> [Collection entries]:

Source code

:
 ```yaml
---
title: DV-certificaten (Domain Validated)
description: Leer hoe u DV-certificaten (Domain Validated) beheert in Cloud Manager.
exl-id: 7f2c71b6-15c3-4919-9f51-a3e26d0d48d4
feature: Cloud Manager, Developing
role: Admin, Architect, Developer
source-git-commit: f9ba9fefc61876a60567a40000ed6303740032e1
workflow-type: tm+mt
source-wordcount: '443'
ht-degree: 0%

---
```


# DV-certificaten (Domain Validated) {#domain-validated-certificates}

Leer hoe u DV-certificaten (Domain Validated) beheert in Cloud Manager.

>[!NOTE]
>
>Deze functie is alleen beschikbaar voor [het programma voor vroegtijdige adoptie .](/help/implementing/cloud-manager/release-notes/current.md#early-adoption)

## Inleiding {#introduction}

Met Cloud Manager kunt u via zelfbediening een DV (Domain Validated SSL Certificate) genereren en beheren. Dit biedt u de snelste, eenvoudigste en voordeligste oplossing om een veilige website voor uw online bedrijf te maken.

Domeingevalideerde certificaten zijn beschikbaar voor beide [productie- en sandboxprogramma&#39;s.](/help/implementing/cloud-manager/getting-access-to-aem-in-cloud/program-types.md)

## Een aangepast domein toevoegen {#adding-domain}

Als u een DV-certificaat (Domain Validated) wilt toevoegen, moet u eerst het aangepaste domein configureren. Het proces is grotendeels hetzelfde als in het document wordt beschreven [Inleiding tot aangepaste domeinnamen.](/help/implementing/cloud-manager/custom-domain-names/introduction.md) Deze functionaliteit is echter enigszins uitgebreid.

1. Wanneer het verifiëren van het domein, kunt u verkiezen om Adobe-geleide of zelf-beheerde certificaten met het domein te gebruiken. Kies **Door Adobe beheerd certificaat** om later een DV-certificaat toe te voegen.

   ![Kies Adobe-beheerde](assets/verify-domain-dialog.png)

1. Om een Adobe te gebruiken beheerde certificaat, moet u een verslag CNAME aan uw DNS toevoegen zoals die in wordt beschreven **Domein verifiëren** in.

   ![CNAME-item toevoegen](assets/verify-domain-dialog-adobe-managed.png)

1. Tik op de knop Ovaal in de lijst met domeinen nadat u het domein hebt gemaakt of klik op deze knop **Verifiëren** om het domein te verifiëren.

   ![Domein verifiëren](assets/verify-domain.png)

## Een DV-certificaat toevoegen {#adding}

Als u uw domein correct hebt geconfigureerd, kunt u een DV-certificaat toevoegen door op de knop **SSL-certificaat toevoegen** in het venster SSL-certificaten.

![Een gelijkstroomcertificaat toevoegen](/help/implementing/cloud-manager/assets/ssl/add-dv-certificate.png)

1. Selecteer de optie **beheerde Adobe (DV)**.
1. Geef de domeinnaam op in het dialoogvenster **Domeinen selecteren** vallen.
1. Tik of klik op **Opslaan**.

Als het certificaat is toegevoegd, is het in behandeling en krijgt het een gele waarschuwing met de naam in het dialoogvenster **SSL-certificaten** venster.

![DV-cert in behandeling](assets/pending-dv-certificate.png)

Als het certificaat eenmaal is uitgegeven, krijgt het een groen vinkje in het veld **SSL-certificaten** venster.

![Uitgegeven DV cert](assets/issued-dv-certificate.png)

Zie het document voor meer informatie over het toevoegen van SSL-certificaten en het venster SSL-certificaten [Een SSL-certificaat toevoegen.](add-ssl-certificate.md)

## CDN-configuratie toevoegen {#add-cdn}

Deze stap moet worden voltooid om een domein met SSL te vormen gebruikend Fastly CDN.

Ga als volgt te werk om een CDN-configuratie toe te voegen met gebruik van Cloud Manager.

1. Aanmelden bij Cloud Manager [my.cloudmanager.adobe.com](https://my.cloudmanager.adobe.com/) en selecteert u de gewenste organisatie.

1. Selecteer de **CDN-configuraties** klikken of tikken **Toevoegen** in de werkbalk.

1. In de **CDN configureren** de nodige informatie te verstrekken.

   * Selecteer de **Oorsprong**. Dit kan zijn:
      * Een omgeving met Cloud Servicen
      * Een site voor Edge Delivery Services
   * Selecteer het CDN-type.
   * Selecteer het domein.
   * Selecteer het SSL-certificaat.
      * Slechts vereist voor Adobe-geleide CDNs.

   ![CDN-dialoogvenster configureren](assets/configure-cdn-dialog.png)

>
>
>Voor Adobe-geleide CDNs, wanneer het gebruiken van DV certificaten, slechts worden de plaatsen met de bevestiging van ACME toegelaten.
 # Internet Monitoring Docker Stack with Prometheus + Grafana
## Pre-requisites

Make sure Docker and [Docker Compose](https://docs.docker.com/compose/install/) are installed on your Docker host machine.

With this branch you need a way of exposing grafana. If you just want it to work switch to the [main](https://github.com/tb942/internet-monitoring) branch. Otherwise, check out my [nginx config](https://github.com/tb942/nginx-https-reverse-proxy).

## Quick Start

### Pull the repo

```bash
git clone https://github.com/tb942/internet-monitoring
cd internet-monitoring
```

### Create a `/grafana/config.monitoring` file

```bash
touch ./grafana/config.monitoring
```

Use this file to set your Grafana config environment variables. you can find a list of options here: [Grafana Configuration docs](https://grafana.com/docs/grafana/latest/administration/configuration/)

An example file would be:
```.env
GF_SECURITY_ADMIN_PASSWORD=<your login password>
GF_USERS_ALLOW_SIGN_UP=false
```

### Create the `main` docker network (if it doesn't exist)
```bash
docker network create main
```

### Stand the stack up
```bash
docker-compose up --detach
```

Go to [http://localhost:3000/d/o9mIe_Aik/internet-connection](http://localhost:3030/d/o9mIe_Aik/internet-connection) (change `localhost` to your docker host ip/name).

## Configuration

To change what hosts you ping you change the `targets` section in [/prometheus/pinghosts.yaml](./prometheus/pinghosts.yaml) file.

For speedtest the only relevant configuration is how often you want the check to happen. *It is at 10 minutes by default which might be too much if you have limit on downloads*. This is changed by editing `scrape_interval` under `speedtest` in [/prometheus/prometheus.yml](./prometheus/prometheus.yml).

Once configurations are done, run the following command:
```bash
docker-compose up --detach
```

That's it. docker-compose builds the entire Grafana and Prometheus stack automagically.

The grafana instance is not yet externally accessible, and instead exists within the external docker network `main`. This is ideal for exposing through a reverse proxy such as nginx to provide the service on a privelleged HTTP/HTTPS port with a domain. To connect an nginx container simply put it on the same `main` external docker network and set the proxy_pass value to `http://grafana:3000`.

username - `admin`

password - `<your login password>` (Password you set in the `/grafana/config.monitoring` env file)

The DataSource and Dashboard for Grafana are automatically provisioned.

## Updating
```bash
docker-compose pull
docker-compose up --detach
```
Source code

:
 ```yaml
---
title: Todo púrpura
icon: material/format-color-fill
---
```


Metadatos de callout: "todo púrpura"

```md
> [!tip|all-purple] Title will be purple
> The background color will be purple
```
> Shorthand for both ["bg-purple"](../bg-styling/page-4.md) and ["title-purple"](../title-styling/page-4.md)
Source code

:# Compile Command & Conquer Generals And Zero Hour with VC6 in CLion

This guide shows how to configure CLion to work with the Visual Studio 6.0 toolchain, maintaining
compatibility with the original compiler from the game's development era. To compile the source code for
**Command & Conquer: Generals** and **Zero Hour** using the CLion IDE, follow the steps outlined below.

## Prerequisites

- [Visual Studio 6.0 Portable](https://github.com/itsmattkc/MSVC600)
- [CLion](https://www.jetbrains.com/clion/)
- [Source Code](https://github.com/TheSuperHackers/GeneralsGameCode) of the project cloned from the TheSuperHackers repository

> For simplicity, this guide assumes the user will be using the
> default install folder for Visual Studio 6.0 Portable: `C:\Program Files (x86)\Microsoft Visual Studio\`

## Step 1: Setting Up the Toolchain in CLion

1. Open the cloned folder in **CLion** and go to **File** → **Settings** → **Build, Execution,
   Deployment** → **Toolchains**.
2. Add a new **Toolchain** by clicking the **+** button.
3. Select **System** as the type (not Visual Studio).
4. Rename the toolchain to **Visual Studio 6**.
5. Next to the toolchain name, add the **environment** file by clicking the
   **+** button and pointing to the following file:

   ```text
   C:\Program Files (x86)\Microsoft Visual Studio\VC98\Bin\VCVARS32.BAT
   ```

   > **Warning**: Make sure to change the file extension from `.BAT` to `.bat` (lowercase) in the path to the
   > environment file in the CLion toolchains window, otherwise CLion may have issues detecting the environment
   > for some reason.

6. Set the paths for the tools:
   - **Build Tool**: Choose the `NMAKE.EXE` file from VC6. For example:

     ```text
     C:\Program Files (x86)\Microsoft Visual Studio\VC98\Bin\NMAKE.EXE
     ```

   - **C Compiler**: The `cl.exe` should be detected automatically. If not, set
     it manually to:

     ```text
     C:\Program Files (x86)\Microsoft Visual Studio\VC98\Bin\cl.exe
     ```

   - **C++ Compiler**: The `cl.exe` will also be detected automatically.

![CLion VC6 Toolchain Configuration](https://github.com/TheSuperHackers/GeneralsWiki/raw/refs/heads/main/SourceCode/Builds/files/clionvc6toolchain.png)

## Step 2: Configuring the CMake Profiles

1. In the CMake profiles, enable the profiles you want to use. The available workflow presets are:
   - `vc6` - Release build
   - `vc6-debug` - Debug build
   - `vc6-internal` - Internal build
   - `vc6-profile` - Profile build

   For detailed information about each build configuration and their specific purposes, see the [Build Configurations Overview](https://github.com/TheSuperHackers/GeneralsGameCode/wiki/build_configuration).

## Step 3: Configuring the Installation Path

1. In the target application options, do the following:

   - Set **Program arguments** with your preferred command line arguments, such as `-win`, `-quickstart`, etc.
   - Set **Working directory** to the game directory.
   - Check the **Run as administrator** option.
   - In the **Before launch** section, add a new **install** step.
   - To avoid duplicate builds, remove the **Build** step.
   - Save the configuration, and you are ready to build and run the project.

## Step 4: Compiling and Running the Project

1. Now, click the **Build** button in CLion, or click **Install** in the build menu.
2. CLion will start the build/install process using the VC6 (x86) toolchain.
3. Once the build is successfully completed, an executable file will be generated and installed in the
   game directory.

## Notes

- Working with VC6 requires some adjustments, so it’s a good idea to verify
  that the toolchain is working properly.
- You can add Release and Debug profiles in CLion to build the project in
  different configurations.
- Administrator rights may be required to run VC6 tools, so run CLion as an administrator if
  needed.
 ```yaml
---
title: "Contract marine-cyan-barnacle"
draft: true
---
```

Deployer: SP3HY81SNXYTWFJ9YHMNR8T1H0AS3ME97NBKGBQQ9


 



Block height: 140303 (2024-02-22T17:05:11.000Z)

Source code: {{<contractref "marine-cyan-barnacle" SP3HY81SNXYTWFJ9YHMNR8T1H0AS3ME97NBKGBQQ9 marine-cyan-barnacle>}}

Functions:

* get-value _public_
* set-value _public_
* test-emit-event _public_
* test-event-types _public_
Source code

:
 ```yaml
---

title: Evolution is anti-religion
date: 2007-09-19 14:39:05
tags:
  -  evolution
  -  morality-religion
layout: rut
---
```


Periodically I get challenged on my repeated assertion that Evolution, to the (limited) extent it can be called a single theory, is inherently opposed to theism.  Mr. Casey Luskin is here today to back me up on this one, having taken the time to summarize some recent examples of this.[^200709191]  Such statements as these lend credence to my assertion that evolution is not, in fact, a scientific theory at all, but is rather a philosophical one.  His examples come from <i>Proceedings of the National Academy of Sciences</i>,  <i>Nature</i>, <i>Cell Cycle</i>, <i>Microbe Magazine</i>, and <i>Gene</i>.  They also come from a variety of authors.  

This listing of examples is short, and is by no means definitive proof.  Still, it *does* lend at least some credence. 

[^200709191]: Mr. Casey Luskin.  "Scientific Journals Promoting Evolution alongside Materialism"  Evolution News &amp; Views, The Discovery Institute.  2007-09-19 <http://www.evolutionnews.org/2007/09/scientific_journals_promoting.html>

> [Directions]: Of the entries above, repeat exactly the lines between the line with "### Stand the stack up" and the line with "## Configuration", inclusive, and no others.

> [Exercise output]:
### Stand the stack up
```bash
docker-compose up --detach
```

Go to [http://localhost:3000/d/o9mIe_Aik/internet-connection](http://localhost:3030/d/o9mIe_Aik/internet-connection) (change `localhost` to your docker host ip/name).

## Configuration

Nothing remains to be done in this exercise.